**Task brief**
Could you restate the entries below word for word and leave the images out?

Collected data
----------
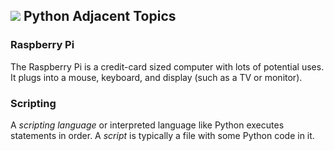 ## ![](https://ga-dash.s3.amazonaws.com/production/assets/logo-9f88ae6c9c3871690e33280fcf557f33.png) Python Adjacent Topics

### Raspberry Pi

The Raspberry Pi is a credit-card sized computer with lots of potential uses. It plugs into a mouse, keyboard, and display (such as a TV or monitor).

### Scripting

A *scripting language* or interpreted language like Python executes statements in order. A *script* is typically a file with some Python code in it.
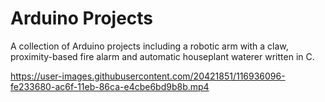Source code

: # Arduino Projects
A collection of Arduino projects including a robotic arm with a claw, proximity-based fire alarm and automatic houseplant waterer written in C.


https://user-images.githubusercontent.com/20421851/116936096-fe233680-ac6f-11eb-86ca-e4cbe6bd9b8b.mp4



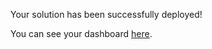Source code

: Your solution has been successfully deployed!

You can see your dashboard [here]({Outputs.solutionDashboardUrl}).	
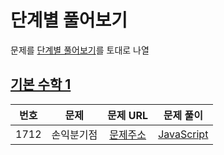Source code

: # 단계별 풀어보기

문제를 [단계별 풀어보기](https://www.acmicpc.net/step)를 토대로 나열

## [기본 수학 1](https://www.acmicpc.net/step/8)

| 번호 |    문제    |                     문제 URL                     |                   문제 풀이                    |
| :--: | :--------: | :----------------------------------------------: | :--------------------------------------------: |
| 1712 | 손익분기점 | [문제주소](https://www.acmicpc.net/problem/1712) | [JavaScript](./기본_수학_1/1712-손익분기점.js) |
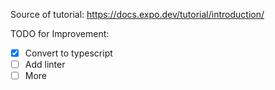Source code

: Source of tutorial: https://docs.expo.dev/tutorial/introduction/

TODO for Improvement:

- [x] Convert to typescript
- [ ] Add linter
- [ ] More                                
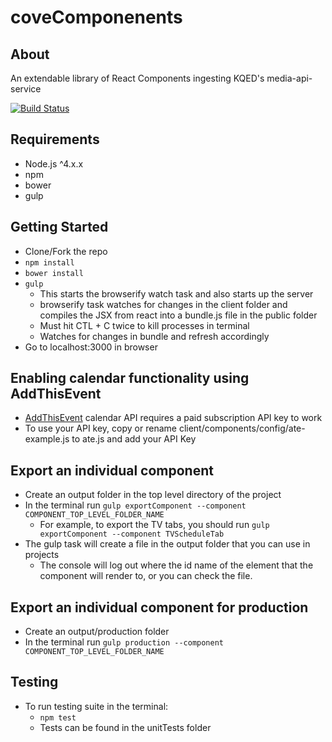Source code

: # coveComponenents

## About
An extendable library of React Components ingesting KQED's media-api-service

[![Build Status](https://travis-ci.org/SYU88/coveComponenents.svg?branch=travisCI)](https://travis-ci.org/SYU88/coveComponenents)

## Requirements
- Node.js ^4.x.x
- npm
- bower
- gulp

## Getting Started
- Clone/Fork the repo
- ``npm install``
- ``bower install``
- ``gulp`` 
  - This starts the browserify watch task and also starts up the server
  - browserify task watches for changes in the client folder and compiles the JSX from react into a bundle.js file in the public folder 
  - Must hit CTL + C twice to kill processes in terminal
  - Watches for changes in bundle and refresh accordingly
- Go to localhost:3000 in browser 

## Enabling calendar functionality using AddThisEvent
- [AddThisEvent](https://addthisevent.com/) calendar API requires a paid subscription API key to work
- To use your API key, copy or rename client/components/config/ate-example.js to ate.js and add your API Key

## Export an individual component
- Create an output folder in the top level directory of the project
- In the terminal run ``gulp exportComponent --component COMPONENT_TOP_LEVEL_FOLDER_NAME``
  - For example, to export the TV tabs, you should run ``gulp exportComponent --component TVScheduleTab``
- The gulp task will create a file in the output folder that you can use in projects
  - The console will log out where the id name of the element that the component will render to, or you can check the file.

## Export an individual component for production
- Create an output/production folder
- In the terminal run ``gulp production --component COMPONENT_TOP_LEVEL_FOLDER_NAME``

## Testing
- To run testing suite in the terminal:
  - ``npm test``
  - Tests can be found in the unitTests folder
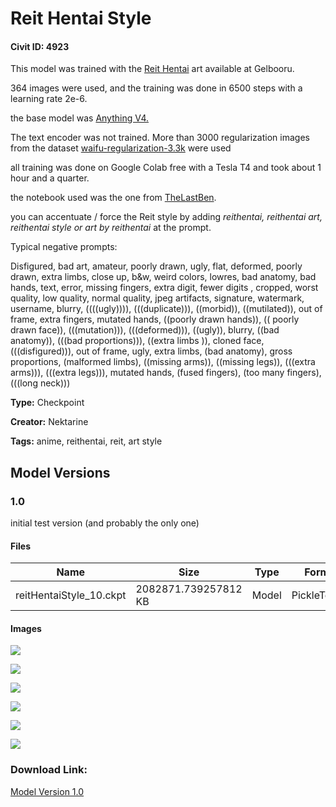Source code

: # Reit Hentai Style

#### Civit ID: 4923

<p>This model was trained with the <a rel="ugc" href="https://gelbooru.com/index.php?page=post&amp;s=list&amp;tags=reit">Reit Hentai</a> art available at Gelbooru. </p><p>364 images were used, and the training was done in 6500 steps with a learning rate 2e-6.</p><p>the base model was <a rel="ugc" href="https://huggingface.co/andite/anything-v4.0">Anything V4.</a></p><p>The text encoder was not trained. More than 3000 regularization images from the dataset <a rel="ugc" href="https://huggingface.co/datasets/waifu-research-department/regularization/tree/main">waifu-regularization-3.3k</a> were used</p><p>all training was done on Google Colab free with a Tesla T4 and took about 1 hour and a quarter.</p><p>the notebook used was the one from <a rel="ugc" href="https://colab.research.google.com/github/TheLastBen/fast-stable-diffusion/blob/main/fast-DreamBooth.ipynb">TheLastBen</a>.</p><p></p><p>you can accentuate / force the Reit style by adding <em>reithentai, reithentai art, reithentai style or art by reithentai</em> at the prompt.</p><p></p><p>Typical negative prompts:</p><p></p><p>Disfigured, bad art, amateur, poorly drawn, ugly, flat, deformed, poorly drawn, extra limbs, close up, b&amp;w, weird colors, lowres, bad anatomy, bad hands, text, error, missing fingers, extra digit, fewer digits , cropped, worst quality, low quality, normal quality, jpeg artifacts, signature, watermark, username, blurry, ((((ugly)))), (((duplicate))), ((morbid)), ((mutilated)), out of frame, extra fingers, mutated hands, ((poorly drawn hands)), (( poorly drawn face)), (((mutation))), (((deformed))), ((ugly)), blurry, ((bad anatomy)), (((bad proportions))), ((extra limbs )), cloned face, (((disfigured))), out of frame, ugly, extra limbs, (bad anatomy), gross proportions, (malformed limbs), ((missing arms)), ((missing legs)), (((extra arms))), (((extra legs))), mutated hands, (fused fingers), (too many fingers), (((long neck)))</p><p></p>

**Type:** Checkpoint

**Creator:** Nektarine

**Tags:** anime, reithentai, reit, art style

## Model Versions

### 1.0

<p>initial test version (and probably the only one)</p>

#### Files

| Name | Size | Type | Format | Download Url | AutoV1 | AutoV2 | SHA256 | CRC32 | BLAKE3 |
| --- | --- | --- | --- | --- | --- | --- | --- | --- | --- |
| reitHentaiStyle_10.ckpt | 2082871.739257812 KB | Model | PickleTensor | https://civitai.com/api/download/models/5672 | 791386B2 | 69AE6595E4 | 69AE6595E42C3CAD737C5B336BB68BB818134472E98E97DD42EE34AAF4C2C79E | CBF116AF | E71A71FE801862C93A10676261B06E8F10F5FEE28D7EDC263058E23CB7BC90EE |

#### Images

<p><img src="https://image.civitai.com/xG1nkqKTMzGDvpLrqFT7WA/b4fca41a-8ad4-4f6c-220d-77b31d4b6600/width=450/46199.jpeg" /></p>

<p><img src="https://image.civitai.com/xG1nkqKTMzGDvpLrqFT7WA/d340aab5-a3c8-4537-558c-7708ef808a00/width=450/46204.jpeg" /></p>

<p><img src="https://image.civitai.com/xG1nkqKTMzGDvpLrqFT7WA/65f7fe61-bf6e-4010-146c-2c136b1d6800/width=450/46203.jpeg" /></p>

<p><img src="https://image.civitai.com/xG1nkqKTMzGDvpLrqFT7WA/2283bb26-922a-4e8c-3172-d44517f62100/width=450/46202.jpeg" /></p>

<p><img src="https://image.civitai.com/xG1nkqKTMzGDvpLrqFT7WA/7de4b8ab-b556-4364-8d77-0beb04d2f100/width=450/46201.jpeg" /></p>

<p><img src="https://image.civitai.com/xG1nkqKTMzGDvpLrqFT7WA/73841458-7121-4917-94c3-584424d92100/width=450/46200.jpeg" /></p>

### Download Link:

[Model Version 1.0](https://civitai.com/api/download/models/5672)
----------
**Output of the exercise**
 ## ![](https://ga-dash.s3.amazonaws.com/production/assets/logo-9f88ae6c9c3871690e33280fcf557f33.png) Python Adjacent Topics

### Raspberry Pi

The Raspberry Pi is a credit-card sized computer with lots of potential uses. It plugs into a mouse, keyboard, and display (such as a TV or monitor).

### Scripting

A *scripting language* or interpreted language like Python executes statements in order. A *script* is typically a file with some Python code in it.
Source code

: # Arduino Projects
A collection of Arduino projects including a robotic arm with a claw, proximity-based fire alarm and automatic houseplant waterer written in C.


https://user-images.githubusercontent.com/20421851/116936096-fe233680-ac6f-11eb-86ca-e4cbe6bd9b8b.mp4



Source code

: Your solution has been successfully deployed!

You can see your dashboard [here]({Outputs.solutionDashboardUrl}).	
Source code

: # 단계별 풀어보기

문제를 [단계별 풀어보기](https://www.acmicpc.net/step)를 토대로 나열

## [기본 수학 1](https://www.acmicpc.net/step/8)

| 번호 |    문제    |                     문제 URL                     |                   문제 풀이                    |
| :--: | :--------: | :----------------------------------------------: | :--------------------------------------------: |
| 1712 | 손익분기점 | [문제주소](https://www.acmicpc.net/problem/1712) | [JavaScript](./기본_수학_1/1712-손익분기점.js) |
Source code

: Source of tutorial: https://docs.expo.dev/tutorial/introduction/

TODO for Improvement:

- [x] Convert to typescript
- [ ] Add linter
- [ ] More                                
Source code

: # coveComponenents

## About
An extendable library of React Components ingesting KQED's media-api-service

[![Build Status](https://travis-ci.org/SYU88/coveComponenents.svg?branch=travisCI)](https://travis-ci.org/SYU88/coveComponenents)

## Requirements
- Node.js ^4.x.x
- npm
- bower
- gulp

## Getting Started
- Clone/Fork the repo
- ``npm install``
- ``bower install``
- ``gulp`` 
  - This starts the browserify watch task and also starts up the server
  - browserify task watches for changes in the client folder and compiles the JSX from react into a bundle.js file in the public folder 
  - Must hit CTL + C twice to kill processes in terminal
  - Watches for changes in bundle and refresh accordingly
- Go to localhost:3000 in browser 

## Enabling calendar functionality using AddThisEvent
- [AddThisEvent](https://addthisevent.com/) calendar API requires a paid subscription API key to work
- To use your API key, copy or rename client/components/config/ate-example.js to ate.js and add your API Key

## Export an individual component
- Create an output folder in the top level directory of the project
- In the terminal run ``gulp exportComponent --component COMPONENT_TOP_LEVEL_FOLDER_NAME``
  - For example, to export the TV tabs, you should run ``gulp exportComponent --component TVScheduleTab``
- The gulp task will create a file in the output folder that you can use in projects
  - The console will log out where the id name of the element that the component will render to, or you can check the file.

## Export an individual component for production
- Create an output/production folder
- In the terminal run ``gulp production --component COMPONENT_TOP_LEVEL_FOLDER_NAME``

## Testing
- To run testing suite in the terminal:
  - ``npm test``
  - Tests can be found in the unitTests folder
Source code

: # Reit Hentai Style

#### Civit ID: 4923

<p>This model was trained with the <a rel="ugc" href="https://gelbooru.com/index.php?page=post&amp;s=list&amp;tags=reit">Reit Hentai</a> art available at Gelbooru. </p><p>364 images were used, and the training was done in 6500 steps with a learning rate 2e-6.</p><p>the base model was <a rel="ugc" href="https://huggingface.co/andite/anything-v4.0">Anything V4.</a></p><p>The text encoder was not trained. More than 3000 regularization images from the dataset <a rel="ugc" href="https://huggingface.co/datasets/waifu-research-department/regularization/tree/main">waifu-regularization-3.3k</a> were used</p><p>all training was done on Google Colab free with a Tesla T4 and took about 1 hour and a quarter.</p><p>the notebook used was the one from <a rel="ugc" href="https://colab.research.google.com/github/TheLastBen/fast-stable-diffusion/blob/main/fast-DreamBooth.ipynb">TheLastBen</a>.</p><p></p><p>you can accentuate / force the Reit style by adding <em>reithentai, reithentai art, reithentai style or art by reithentai</em> at the prompt.</p><p></p><p>Typical negative prompts:</p><p></p><p>Disfigured, bad art, amateur, poorly drawn, ugly, flat, deformed, poorly drawn, extra limbs, close up, b&amp;w, weird colors, lowres, bad anatomy, bad hands, text, error, missing fingers, extra digit, fewer digits , cropped, worst quality, low quality, normal quality, jpeg artifacts, signature, watermark, username, blurry, ((((ugly)))), (((duplicate))), ((morbid)), ((mutilated)), out of frame, extra fingers, mutated hands, ((poorly drawn hands)), (( poorly drawn face)), (((mutation))), (((deformed))), ((ugly)), blurry, ((bad anatomy)), (((bad proportions))), ((extra limbs )), cloned face, (((disfigured))), out of frame, ugly, extra limbs, (bad anatomy), gross proportions, (malformed limbs), ((missing arms)), ((missing legs)), (((extra arms))), (((extra legs))), mutated hands, (fused fingers), (too many fingers), (((long neck)))</p><p></p>

**Type:** Checkpoint

**Creator:** Nektarine

**Tags:** anime, reithentai, reit, art style

## Model Versions

### 1.0

<p>initial test version (and probably the only one)</p>

#### Files

| Name | Size | Type | Format | Download Url | AutoV1 | AutoV2 | SHA256 | CRC32 | BLAKE3 |
| --- | --- | --- | --- | --- | --- | --- | --- | --- | --- |
| reitHentaiStyle_10.ckpt | 2082871.739257812 KB | Model | PickleTensor | https://civitai.com/api/download/models/5672 | 791386B2 | 69AE6595E4 | 69AE6595E42C3CAD737C5B336BB68BB818134472E98E97DD42EE34AAF4C2C79E | CBF116AF | E71A71FE801862C93A10676261B06E8F10F5FEE28D7EDC263058E23CB7BC90EE |

#### Images

<p><img src="https://image.civitai.com/xG1nkqKTMzGDvpLrqFT7WA/b4fca41a-8ad4-4f6c-220d-77b31d4b6600/width=450/46199.jpeg" /></p>

<p><img src="https://image.civitai.com/xG1nkqKTMzGDvpLrqFT7WA/d340aab5-a3c8-4537-558c-7708ef808a00/width=450/46204.jpeg" /></p>

<p><img src="https://image.civitai.com/xG1nkqKTMzGDvpLrqFT7WA/65f7fe61-bf6e-4010-146c-2c136b1d6800/width=450/46203.jpeg" /></p>

<p><img src="https://image.civitai.com/xG1nkqKTMzGDvpLrqFT7WA/2283bb26-922a-4e8c-3172-d44517f62100/width=450/46202.jpeg" /></p>

<p><img src="https://image.civitai.com/xG1nkqKTMzGDvpLrqFT7WA/7de4b8ab-b556-4364-8d77-0beb04d2f100/width=450/46201.jpeg" /></p>

<p><img src="https://image.civitai.com/xG1nkqKTMzGDvpLrqFT7WA/73841458-7121-4917-94c3-584424d92100/width=450/46200.jpeg" /></p>

### Download Link:

[Model Version 1.0](https://civitai.com/api/download/models/5672)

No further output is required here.